What needs to be done -
Please copy out every line in the entries that includes the word "module".

───── Records for this exercise ─────

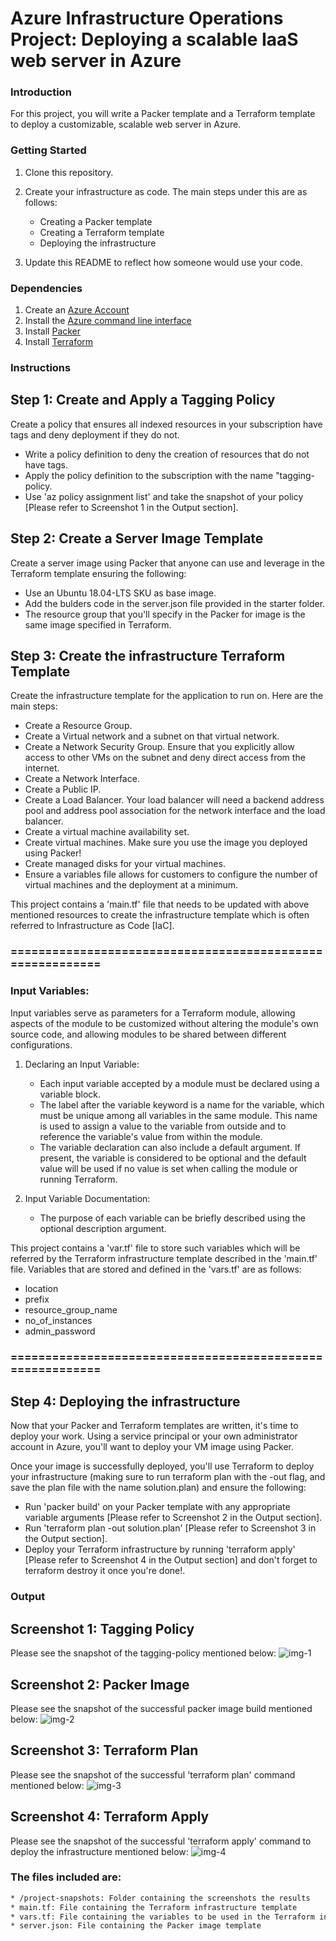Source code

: # Azure Infrastructure Operations Project: Deploying a scalable IaaS web server in Azure

### Introduction
For this project, you will write a Packer template and a Terraform template to deploy a customizable, scalable web server in Azure.

### Getting Started
1. Clone this repository.

2. Create your infrastructure as code.
The main steps under this are as follows:
    * Creating a Packer template
    * Creating a Terraform template
    * Deploying the infrastructure

3. Update this README to reflect how someone would use your code.

### Dependencies
1. Create an [Azure Account](https://portal.azure.com) 
2. Install the [Azure command line interface](https://docs.microsoft.com/en-us/cli/azure/install-azure-cli?view=azure-cli-latest)
3. Install [Packer](https://www.packer.io/downloads)
4. Install [Terraform](https://www.terraform.io/downloads.html)

### Instructions

## Step 1: Create and Apply a Tagging Policy
Create a policy that ensures all indexed resources in your subscription have tags and deny deployment if they do not.
* Write a policy definition to deny the creation of resources that do not have tags.
* Apply the policy definition to the subscription with the name "tagging-policy.
* Use 'az policy assignment list' and take the snapshot of your policy [Please refer to Screenshot 1 in the Output section].

## Step 2: Create a Server Image Template
Create a server image using Packer that anyone can use and leverage in the Terraform template ensuring the following:
* Use an Ubuntu 18.04-LTS SKU as base image.
* Add the bulders code in the server.json file provided in the starter folder.
* The resource group that you'll specify in the Packer for image is the same image specified in Terraform.

## Step 3: Create the infrastructure Terraform Template
Create the infrastructure template for the application to run on. Here are the main steps:
* Create a Resource Group.
* Create a Virtual network and a subnet on that virtual network.
* Create a Network Security Group. Ensure that you explicitly allow access to other VMs on the subnet and deny direct access from the internet.
* Create a Network Interface.
* Create a Public IP.
* Create a Load Balancer. Your load balancer will need a backend address pool and address pool association for the network interface and the load balancer.
* Create a virtual machine availability set.
* Create virtual machines. Make sure you use the image you deployed using Packer!
* Create managed disks for your virtual machines.
* Ensure a variables file allows for customers to configure the number of virtual machines and the deployment at a minimum.

This project contains a 'main.tf' file that needs to be updated with above mentioned resources to create the infrastructure template which is often referred to Infrastructure as Code [IaC].

### ==========================================================

### Input Variables:
Input variables serve as parameters for a Terraform module, allowing aspects of the module to be customized without altering the module's own source code, and allowing modules to be shared between different configurations.

1. Declaring an Input Variable:
    * Each input variable accepted by a module must be declared using a variable block. 
    * The label after the variable keyword is a name for the variable, which must be unique among all variables in the same module. This name is used to assign a value to the variable from outside and to reference the variable's value from within the module.
    * The variable declaration can also include a default argument. If present, the variable is considered to be optional and the default value will be used if no value is set when calling the module or running Terraform.

2. Input Variable Documentation:
    * The purpose of each variable can be briefly described using the optional description argument.

This project contains a 'var.tf' file to store such variables which will be referred by the Terraform infrastructure template described in the 'main.tf' file.
Variables that are stored and defined in the 'vars.tf' are as follows:
* location
* prefix
* resource_group_name
* no_of_instances
* admin_password

### ==========================================================

## Step 4: Deploying the infrastructure
Now that your Packer and Terraform templates are written, it's time to deploy your work. Using a service principal or your own administrator account in Azure, you'll want to deploy your VM image using Packer.

Once your image is successfully deployed, you'll use Terraform to deploy your infrastructure (making sure to run terraform plan with the -out flag, and save the plan file with the name solution.plan) and ensure the following:
* Run 'packer build' on your Packer template with any appropriate variable arguments [Please refer to Screenshot 2 in the Output section].
* Run 'terraform plan -out solution.plan' [Please refer to Screenshot 3 in the Output section].
* Deploy your Terraform infrastructure by running 'terraform apply' [Please refer to Screenshot 4 in the Output section] and don't forget to terraform destroy it once you're done!.


### Output
## Screenshot 1: Tagging Policy
Please see the snapshot of the tagging-policy mentioned below:
![img-1](project-snapshots/tagging-policy-capture.png)

## Screenshot 2: Packer Image
Please see the snapshot of the successful packer image build mentioned below:
![img-2](project-snapshots/packer-build-capture.JPG)

## Screenshot 3: Terraform Plan
Please see the snapshot of the successful 'terraform plan' command mentioned below:
![img-3](project-snapshots/terraform-plan-capture.JPG)

## Screenshot 4: Terraform Apply
Please see the snapshot of the successful 'terraform apply' command to deploy the infrastructure mentioned below:
![img-4](project-snapshots/terraform-apply-capture.JPG)


### The files included are:
```sh
* /project-snapshots: Folder containing the screenshots the results
* main.tf: File containing the Terraform infrastructure template
* vars.tf: File containing the variables to be used in the Terraform infrastructure template
* server.json: File containing the Packer image template
```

─────

Written response -
Input variables serve as parameters for a Terraform module, allowing aspects of the module to be customized without altering the module's own source code, and allowing modules to be shared between different configurations.
    * Each input variable accepted by a module must be declared using a variable block. 
    * The label after the variable keyword is a name for the variable, which must be unique among all variables in the same module. This name is used to assign a value to the variable from outside and to reference the variable's value from within the module.
    * The variable declaration can also include a default argument. If present, the variable is considered to be optional and the default value will be used if no value is set when calling the module or running Terraform.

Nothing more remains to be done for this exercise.